I laugh, disarmed. I tell him it’s patented—he’s sworn to secrecy.
O smiles.
“And if I hold you closely enough, I can hear your brain,” I tell him.
_____________________
8-18-09:
We talk about a scene in Roman Elegies in which Goethe taps out hexameters on his sleeping lover’s back: “Fingertips counting in time with the sweet rhythmic breath of her slumber,” O recites from memory.
“Or his slumber,” I add.
_____________________
9-29-09: Sometimes people recognize Oliver. Tonight, a young man approached our table and introduced himself. He was very flirtatious, which O enjoyed but did not reciprocate. “I already have one delectable addition to my life,” he said later. “That should be enough.”
_____________________
9-30-09:
Funny:
I like to get kind of verbal in bed sometimes, but I am finding this does not work well when you’re having sex with someone who’s practically deaf: “What was that? Were you saying something?” O will ask in the heat of things with great sincerity.
“Oliver!
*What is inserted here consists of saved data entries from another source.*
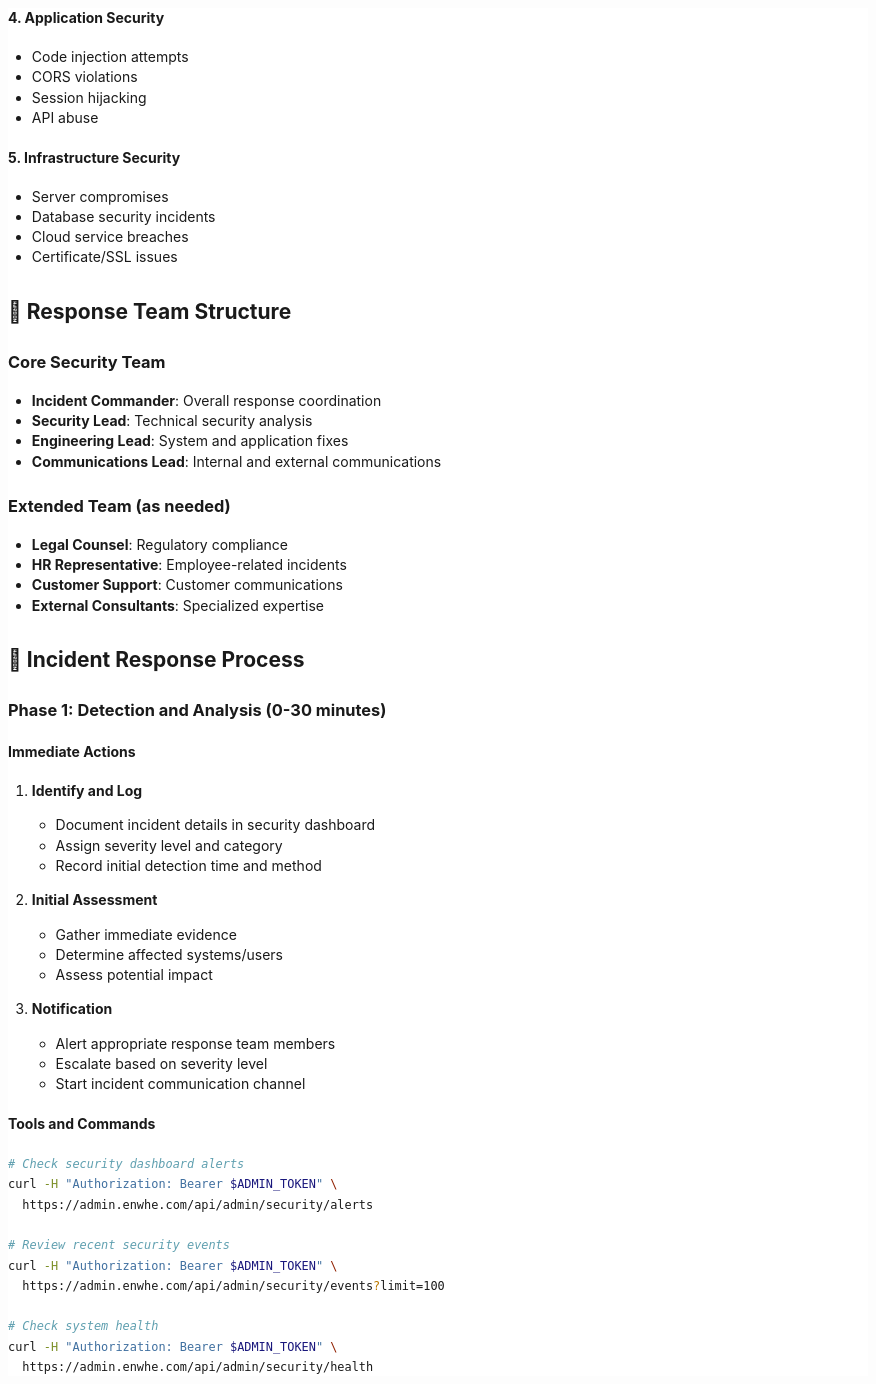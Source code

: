 #### 4. **Application Security**
- Code injection attempts
- CORS violations
- Session hijacking
- API abuse

#### 5. **Infrastructure Security**
- Server compromises
- Database security incidents
- Cloud service breaches
- Certificate/SSL issues

## 👥 Response Team Structure

### Core Security Team
- **Incident Commander**: Overall response coordination
- **Security Lead**: Technical security analysis
- **Engineering Lead**: System and application fixes
- **Communications Lead**: Internal and external communications

### Extended Team (as needed)
- **Legal Counsel**: Regulatory compliance
- **HR Representative**: Employee-related incidents
- **Customer Support**: Customer communications
- **External Consultants**: Specialized expertise

## 🔄 Incident Response Process

### Phase 1: Detection and Analysis (0-30 minutes)

#### Immediate Actions
1. **Identify and Log**
   - Document incident details in security dashboard
   - Assign severity level and category
   - Record initial detection time and method

2. **Initial Assessment**
   - Gather immediate evidence
   - Determine affected systems/users
   - Assess potential impact

3. **Notification**
   - Alert appropriate response team members
   - Escalate based on severity level
   - Start incident communication channel

#### Tools and Commands
```bash
# Check security dashboard alerts
curl -H "Authorization: Bearer $ADMIN_TOKEN" \
  https://admin.enwhe.com/api/admin/security/alerts

# Review recent security events
curl -H "Authorization: Bearer $ADMIN_TOKEN" \
  https://admin.enwhe.com/api/admin/security/events?limit=100

# Check system health
curl -H "Authorization: Bearer $ADMIN_TOKEN" \
  https://admin.enwhe.com/api/admin/security/health
```
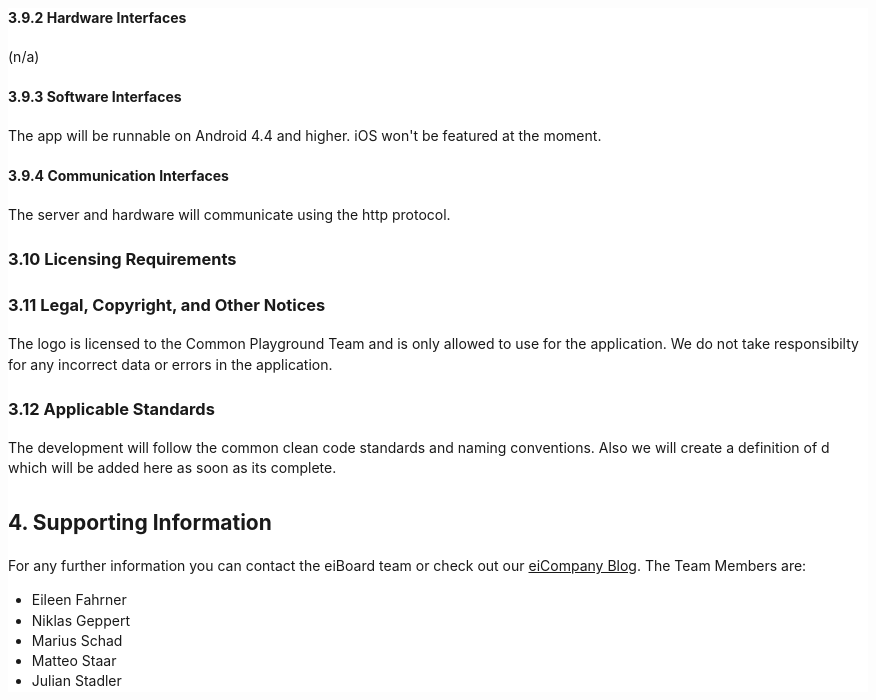 #### 3.9.2 Hardware Interfaces
(n/a)

#### 3.9.3 Software Interfaces
The app will be runnable on Android 4.4 and higher. iOS won't be featured at the moment.

#### 3.9.4 Communication Interfaces
The server and hardware will communicate using the http protocol. 

### 3.10 Licensing Requirements

### 3.11 Legal, Copyright, and Other Notices
The logo is licensed to the Common Playground Team and is only allowed to use for the application. We do not take responsibilty for any incorrect data or errors in the application.

### 3.12 Applicable Standards
The development will follow the common clean code standards and naming conventions. Also we will create a definition of d which will be added here as soon as its complete.

## 4. Supporting Information
For any further information you can contact the eiBoard team or check out our [eiCompany Blog](https://eicompany.wordpress.com/). 
The Team Members are:
- Eileen Fahrner
- Niklas Geppert
- Marius Schad
- Matteo Staar
- Julian Stadler


[OUCD]: https://github.com/IB-KA/CommonPlayground/blob/master/UseCaseDiagramCP.png "Overall Use Case Diagram"
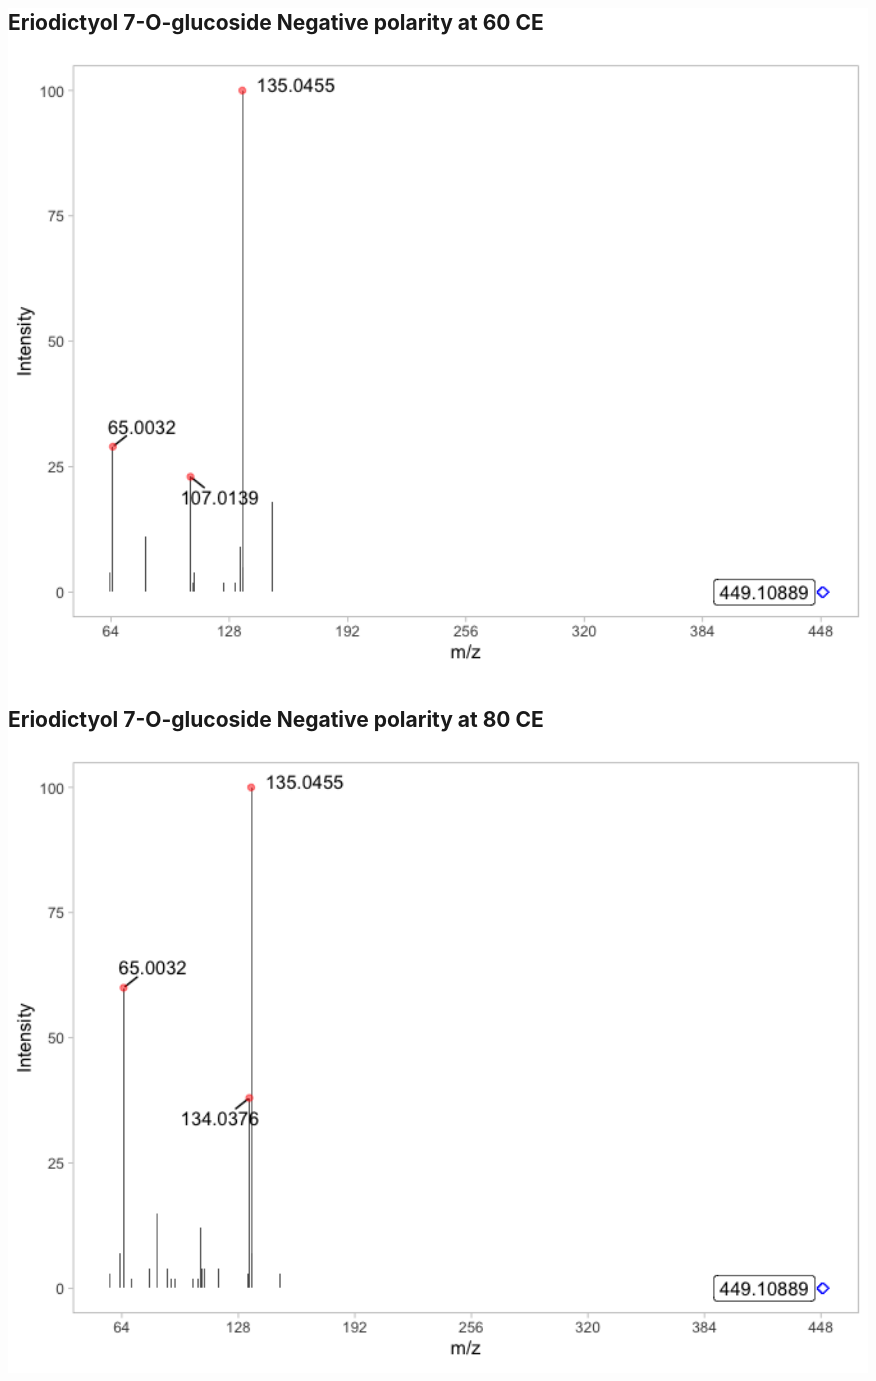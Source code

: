 ## Eriodictyol 7-O-glucoside Negative polarity at 60 CE

<img src="spectra_visualizer_ignore_files/figure-gfm/unnamed-chunk-4-74.png" width="100%" />

## Eriodictyol 7-O-glucoside Negative polarity at 80 CE

<img src="spectra_visualizer_ignore_files/figure-gfm/unnamed-chunk-4-75.png" width="100%" />
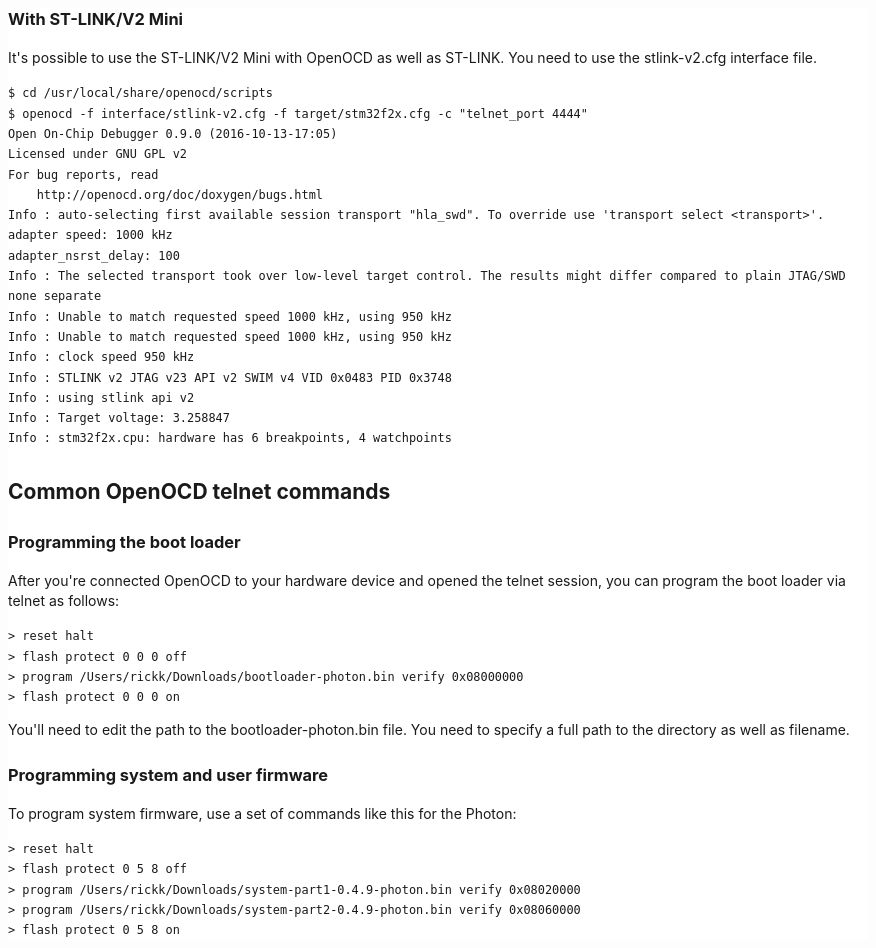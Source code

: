 ### With ST-LINK/V2 Mini

It's possible to use the ST-LINK/V2 Mini with OpenOCD as well as ST-LINK. You need to use the stlink-v2.cfg interface file.

```
$ cd /usr/local/share/openocd/scripts
$ openocd -f interface/stlink-v2.cfg -f target/stm32f2x.cfg -c "telnet_port 4444"
Open On-Chip Debugger 0.9.0 (2016-10-13-17:05)
Licensed under GNU GPL v2
For bug reports, read
	http://openocd.org/doc/doxygen/bugs.html
Info : auto-selecting first available session transport "hla_swd". To override use 'transport select <transport>'.
adapter speed: 1000 kHz
adapter_nsrst_delay: 100
Info : The selected transport took over low-level target control. The results might differ compared to plain JTAG/SWD
none separate
Info : Unable to match requested speed 1000 kHz, using 950 kHz
Info : Unable to match requested speed 1000 kHz, using 950 kHz
Info : clock speed 950 kHz
Info : STLINK v2 JTAG v23 API v2 SWIM v4 VID 0x0483 PID 0x3748
Info : using stlink api v2
Info : Target voltage: 3.258847
Info : stm32f2x.cpu: hardware has 6 breakpoints, 4 watchpoints
```

## Common OpenOCD telnet commands

### Programming the boot loader

After you're connected OpenOCD to your hardware device and opened the telnet session, you can program the boot loader via telnet as follows:

```
> reset halt
> flash protect 0 0 0 off
> program /Users/rickk/Downloads/bootloader-photon.bin verify 0x08000000
> flash protect 0 0 0 on
```

You'll need to edit the path to the bootloader-photon.bin file. You need to specify a full path to the directory as well as filename.

### Programming system and user firmware

To program system firmware, use a set of commands like this for the Photon:

```
> reset halt
> flash protect 0 5 8 off
> program /Users/rickk/Downloads/system-part1-0.4.9-photon.bin verify 0x08020000
> program /Users/rickk/Downloads/system-part2-0.4.9-photon.bin verify 0x08060000
> flash protect 0 5 8 on
```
Don’t make me repeat it!”
At which point, we both dissolve in laughter.
“Deaf Sex,” we affectionately call this.
_____________________
10-24-09: Taking a C train from Seventy-Second to Fourteenth: I dash into the crowded car, reach for a pole to steady myself. The pole is still warm with heat from other riders’ hands.
“Did it hurt?” I hear.
I turn in the direction of the voice. Seated beneath me, a young Latina—maybe nineteen or twenty—meets my eyes. “Did that hurt?” she asks pointing to my arm. “Your tattoo?”
I smile. “Yeah, it did actually. The skin there is really thin—lots of nerve endings. But it was worth it.”
She nods.
“What do you want to get?” I ask her.
“A fairy—a little fairy—and then the Egyptian hieroglyph for destiny.”
She is wearing a copper-colored wig, cut into a blunt bob with severe bangs. She looks a like an Egyptian princess. She is the Cleopatra of the C train.
“That sounds wonderful,” I tell her. “Go for it.”
Cleopatra smiles and settles back into her seat.
_____________________
10-31-09:
O: “I don’t so much fear death as I do wasting life.”
Undated Note—October 2009: Visited O in the hospital—a total knee replacement (alas, all those years of super-heavy weightlifting). At first, he looked mortified because a friend, who doesn’t know about us, was visiting him. But then, I could tell, he was happy I came.
_____________________
11-11-09:
Knee surgery has exacerbated other problems—sciatica and disc pain so severe O cannot sit to write. He might have to have back surgery. I construct a standing desk on the kitchen counter made from stacks of books and a nice flat piece of wood I found in the basement. He works nonstop through the night on his new book, The Mind’s Eye.
“Writing is more important than pain,” he says.
_____________________
Undated Notes—December 2009:
My head on O’s chest, he caresses my biceps, very, very softly. I think the Dilaudid has kicked in.
“You like those?” I ask.
“Oh yes—they’re like … beautiful tumors—”
I chuckle—how flattering.
“—voluptuous tumescences … !”
_____________________
I: “Do you need anything?”
O: “Could you pull off my socks?”
I smile, and do so, kiss him on the forehead, and say good night.
“I feel beautifully comfortable with you,” O says.
_____________________
11-21-09:
Note to self, on the back of a Verizon envelope: “Sometimes it will be difficult and you’ll question why you ever moved here. But New York will always answer you.”
Yes, remember that: New York will always answer you.
_____________________
12-22-09:
On my way to the airport to visit family for the holidays, I stopped by O’s office to say goodbye. I found myself confessing something that has been gradually formulating in my mind for many weeks now, but never expressed: “I am in love with you, Oliver.” He fought back tears. I kissed his head, held him, told him it’s going to be okay, I’d be back from Seattle soon. He nodded. We walked out to the main room, where his two assistants, Kate and Hailey, work. “Watch over this guy,” I said. Then O and I (no longer having privacy) shook hands.
_____________________
12-26-09: O, on the phone from NY, stutters to speak: “I know that I put up all kinds of restrictions. Barriers. And was reluctant to go places with you in public. I now want to say that I love you, too, and I would be happy to go anywhere with you.”
I am smiling broadly on the other side of the country.
“And I, with you, young man,” I tell him.